28/04/2012

Margarita e o Mestre, de Mikhail Bulgákov

Lisboa: Relógio d'Água, 2007 (1966), pp. 366, 25,00€


«Um facto, como se costuma dizer, sempre é um facto, e não se pode virar-lhe as costas sem explicações». Até quando estes factos são tão extraordinários como os descritos neste romance, que demorou mais de 10 anos a ser escrito e foi publicado só 20 após a morte do seu autor. Factos que implicam o próprio Diabo, acontecimentos trágicos na Moscovo dos anos 30, Pôncio Pilatos e um tal Ieshua Ha-Nozri.

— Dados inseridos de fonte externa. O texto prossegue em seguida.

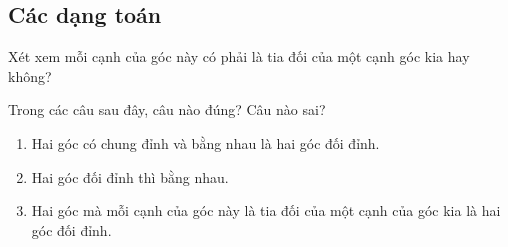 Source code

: \subsection{Các dạng toán}
\begin{dang}
Xét xem mỗi cạnh của góc này có phải là tia đối của một cạnh góc kia hay không?
\end{dang}

\begin{vd}
	Trong các câu sau đây, câu nào đúng? Câu nào sai?
	\begin{enumerate}
		\item {} Hai góc có chung đỉnh và bằng nhau là hai góc đối đỉnh.
		\item {} Hai góc đối đỉnh thì bằng nhau.
		\item {} Hai góc mà mỗi cạnh của góc này là tia đối của một cạnh của góc kia là hai góc đối đỉnh.
	\end{enumerate}
\end{vd}


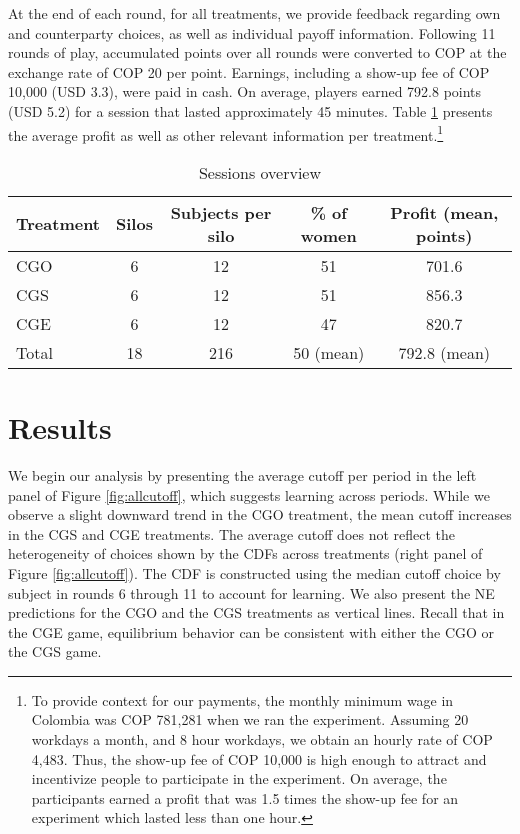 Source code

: \documentclass[12pt, letterpaper]{article}
\theoremstyle{plain}
\begin{document}
At the end of each round, for all treatments, we provide feedback regarding own and counterparty choices, as well as individual payoff information. Following 11 rounds of play, accumulated points over all rounds were converted to COP at the exchange rate of COP 20 per point. Earnings, including a show-up fee of COP 10,000 (USD 3.3), were paid in cash. On average, players earned 792.8 points (USD 5.2) for a session that lasted approximately 45 minutes. Table \ref{session} presents the average profit as well as other relevant information per treatment.\footnote{To provide context for our payments, the monthly minimum wage in Colombia was COP 781,281 when we ran the experiment. Assuming 20 workdays a month, and 8 hour workdays, we obtain an hourly rate of COP 4,483. Thus, the show-up fee of COP 10,000 is high enough to attract and incentivize people to participate in the experiment. On average, the participants earned a profit that was 1.5 times the show-up fee for an experiment which lasted less than one hour.} 
\begin{table}[ht]
\centering
\caption{Sessions overview }
\hline
\begin{tabular}{lcccc}
  Treatment & Silos & Subjects per silo & \% of women & Profit (mean, points)\\
  \hline  
  CGO & 6 & 12 & 51 & 701.6 \\
  CGS & 6 & 12 & 51 & 856.3 \\
  CGE & 6 & 12 & 47 & 820.7 \\
\hline
Total & 18 & 216 &  50 (mean) & 792.8 (mean)\\
\end{tabular}

\label{session}
\end{table}

\section{Results}
\label{sec:results}

We begin our analysis by presenting the average cutoff per period in the left panel of Figure \ref{fig:allcutoff}, which suggests learning across periods. While we observe a slight downward trend in the CGO treatment, the mean cutoff increases in the CGS and CGE treatments. The average cutoff does not reflect the heterogeneity of choices shown by the CDFs across treatments (right panel of Figure \ref{fig:allcutoff}). The CDF is constructed using the median cutoff choice by subject in rounds 6 through 11 to account for learning. We also present the NE predictions for the CGO and the CGS treatments as vertical lines. Recall that in the CGE game, equilibrium behavior can be consistent with either the CGO or the CGS game. \\
\end{document}

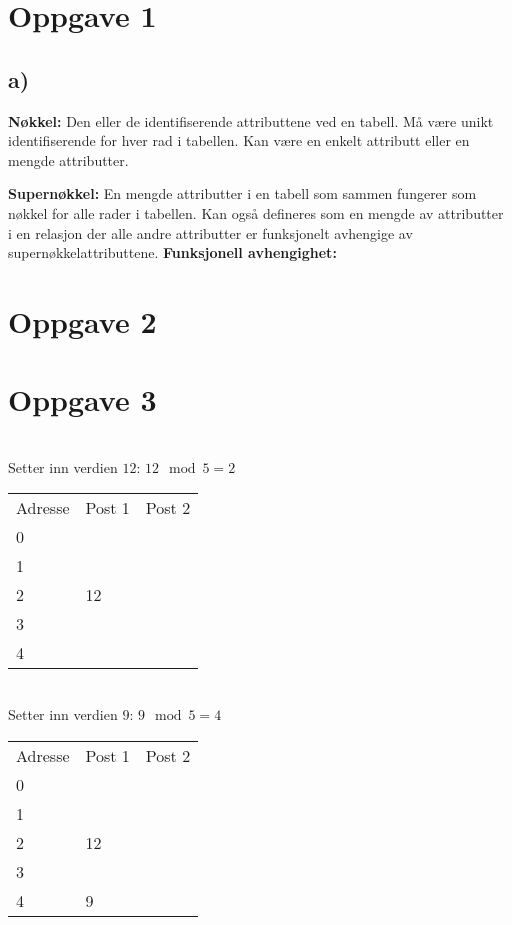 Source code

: \documentclass[a4paper, 12pt] {article}
\begin{document}

\newpage

\tableofcontents
\newpage


\section{Oppgave 1}

\subsection{a)}

\textbf{Nøkkel:} Den eller de identifiserende attributtene ved en tabell. Må være unikt identifiserende for hver rad i tabellen. Kan være en enkelt attributt eller en mengde attributter.


\textbf{Supernøkkel:} En mengde attributter i en tabell som sammen fungerer som nøkkel for alle rader i tabellen. Kan også defineres som en mengde av attributter i en relasjon der alle andre attributter er funksjonelt avhengige av supernøkkelattributtene.
\textbf{Funksjonell avhengighet:} 

\section{Oppgave 2}

\newpage
\section{Oppgave 3}
~\\
Setter inn verdien $12$: $12 \mod 5 = 2$\\
\begin{tabular}{|l|l|l|}
    \hline
    Adresse & Post 1 & Post 2 \\
    0       & ~      & ~      \\
    1       & ~      & ~      \\
    2       & 12     & ~      \\
    3       & ~      & ~      \\
    4       & ~      & ~      \\ \hline
\end{tabular}

~\\
Setter inn verdien $9$: $9 \mod 5 = 4$\\
\begin{tabular}{|l|l|l|}
    \hline
    Adresse & Post 1 & Post 2 \\
    0       & ~      & ~      \\
    1       & ~      & ~      \\
    2       & 12     & ~      \\
    3       & ~      & ~      \\
    4       & 9      & ~      \\ \hline
\end{tabular}
\end{document}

Sobretudo na primeira parte do livro, destaca-se a força manipuladora do poder estabelecido: com efeito, todas as personagens que se confrontam com estes factos e se implicam neles são postas num manicómio. Há milícias, delatores, guardiães, que se esforçam em manter a ordem que tais factos quebram, e que portanto eliminam ou limitam a liberdade daqueles que os presenciam.

Na segunda parte, que focaliza as personagens que dão título ao romance, esse tema deixa espaço à liberdade em acção de pessoas irredutíveis, à tenacidade de quem não se contenta com o que é politicamente correcto, mas alimenta grandes desejos ideais. Todo um desafio para a Rússia de Estaline e para a Europa do século XXI.

21/04/2012

Doutor Jivago, de Boris Pasternak

Lisboa: Sextante Editora, 2010 (1957), pp. 562, 29,90€

Um dos grandes romances da literatura do século XX, um dos grandes romances russos de sempre: um clássico.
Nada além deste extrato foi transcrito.